Scientists should be working on a cure for cancer, or trying to find a clean source of renewable energy, not cloning animals. Their work should better our society as a whole, and adding cloned animals into the mix is probably not going to bring about world peace. Just because scientists can clone animals doesn’t mean they should. Have they never seen “Jurassic Park”?

And the fact that the FDA has approved using cloned animals for food doesn’t make me feel any better. The FDA approves everything. Every drug that was on the market that caused any sort of lasting, irreversible symptoms was FDA approved. If it wasn’t, people wouldn’t have been able to legally buy it. Fen-Phen, a weight loss drug, and Celebrex and Vioxx, arthritis medications, all were shown to cause heart problems and all were FDA approved.

I believe that eating cloned animal products probably has no immediate health effect, which is what the FDA is saying, but I don’t believe that 10, 20, or even 30 years later, people aren’t going to start getting sick.
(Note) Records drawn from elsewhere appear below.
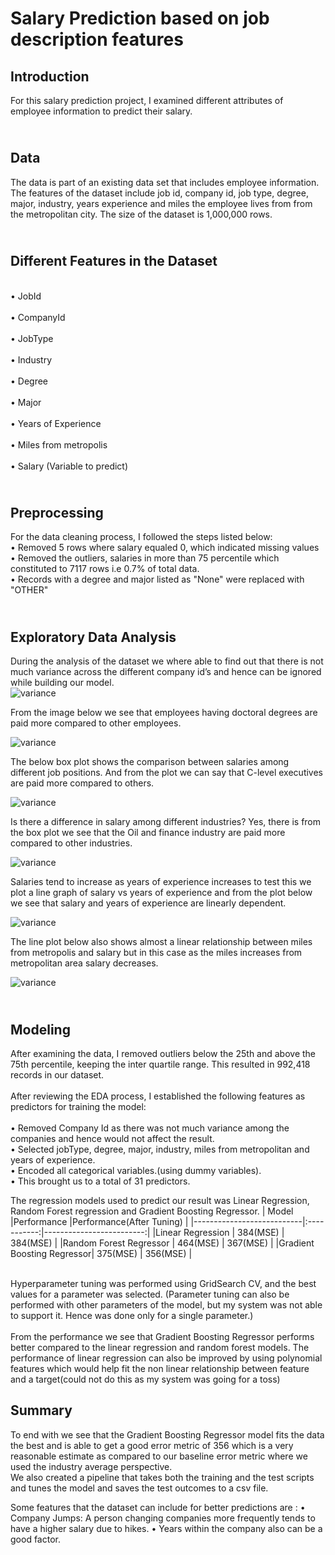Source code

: # Salary Prediction based on job description features
## **Introduction**


For this salary prediction project, I examined different attributes of employee information to predict their salary.

## <br>**Data**<br />
The data is part of an existing data set that includes employee information. The features of the dataset include job id, company id, job type, degree, major, industry, years experience and miles the employee lives from from the metropolitan city. The size of the dataset is 1,000,000 rows.

## <br>**Different Features in the Dataset**<br />
<br>•	JobId<br />
<br>•	CompanyId<br />
<br>•	JobType<br />
<br>•	Industry<br />
<br>•	Degree<br />
<br>•	Major<br />
<br>•	Years of Experience<br />
<br>•	Miles from metropolis<br />
<br>•	Salary (Variable to predict)<br />

## <br>**Preprocessing**<br />
For the data cleaning process, I followed the steps listed below:  
•	Removed 5 rows where salary equaled 0, which indicated missing values  
•	Removed the outliers, salaries in more than 75 percentile which constituted to 7117 rows i.e 0.7% of total data.   
•	Records with a degree and major listed as "None" were replaced with "OTHER"  

## <br>**Exploratory Data Analysis**<br />
During the analysis of the dataset we where able to find out that there is not much variance across the different company id’s and hence can be ignored while building our model.  
![variance](images/CompanyId.png)
 
From the image below we see that employees having doctoral degrees are paid more compared to other employees.  
 
![variance](images/degree.png)





The below box plot shows the comparison between salaries among different job positions. And from the plot we can say that C-level executives are paid more compared to others.  

![variance](images/jobtype.png)
 
Is there a difference in salary among different industries? Yes, there is from the box plot we see that the Oil and finance industry are paid more compared to other industries.   

![variance](images/industry.png)

Salaries tend to increase as years of experience increases to test this we plot a line graph of salary vs years of experience and from the plot below we see that salary and years of experience are linearly dependent.  
 
 ![variance](images/yearsofexp.png)
 
The line plot below also shows almost a linear relationship between miles from metropolis and salary but in this case as the miles increases from metropolitan area salary decreases.  

![variance](images/metropolis.png)
 
## <br>**Modeling**<br />  
After examining the data, I removed outliers below the 25th and above the 75th percentile, keeping the inter quartile range. This resulted in 992,418 records in our dataset.    
<br>After reviewing the EDA process, I established the following features as predictors for training the model:<br />    
•	Removed Company Id as there was not much variance among the companies and hence would not affect the result.   
•	Selected jobType, degree, major, industry, miles from metropolitan and years of experience.  
•	Encoded all categorical variables.(using dummy variables).  
•	This brought us to a total of 31 predictors.  

The regression models used to predict our result was Linear Regression, Random Forest regression and Gradient Boosting Regressor.
| Model	                    |Performance	|Performance(After Tuning) |
|---------------------------|:-----------:|-------------------------:|
|Linear Regression 	        | 384(MSE)	  | 384(MSE)                 |
|Random Forest Regressor 	  | 464(MSE) 	  | 367(MSE)                 | 
|Gradient Boosting Regressor| 375(MSE)	  | 356(MSE)                 |

<br>Hyperparameter tuning was performed using GridSearch CV, and the best values for a parameter was selected. (Parameter tuning can also be performed with other parameters of the model, but my system was not able to support it. Hence was done only for a single parameter.)<br />   
From the performance we see that Gradient Boosting Regressor performs better compared to the linear regression and random forest models.
The performance of linear regression can also be improved by using polynomial features which would help fit the non linear relationship between feature and a target(could not do this as my system was going for a toss)


## **Summary**  


To end with we see that the Gradient Boosting Regressor model fits the data the best and is able to get a good error metric of 356 which is a very reasonable estimate as compared to our baseline error metric where we used the industry average perspective.  
We also created a pipeline that takes both the training and the test scripts and tunes the model and saves the test outcomes to a csv file.

Some features that the dataset can include for better predictions are :
•	Company Jumps: A person changing companies more frequently tends to have a higher salary due to hikes.
•	Years within the company also can be a good factor.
It’s not natural to be eating an animal that was completely man-made.

And the argument that cloned animals would only be used for breeding is worse than only using them for food. If Buck the cloned bull and Cathy the cloned cow fall in love and want to settle down and start a family, their offspring will be the product of two man-made organisms. Just because the offspring of two cloned animals is begotten using sexual reproduction doesn’t make them natural animals. Their parents were made by people, not by other cows and bulls. And, since these offspring would have been born the old fashioned way, they would not be labeled as cloned animals. How far back would I have to research to make sure that the beef I’m using in my spaghetti sauce didn’t come from Buck and Cathy?

I believe science is a good thing. The world we live in today is a by-product of science. Life as we know it could not exist without the scientific advances that have come before us.

Our food, however, should not be a by-product of anything.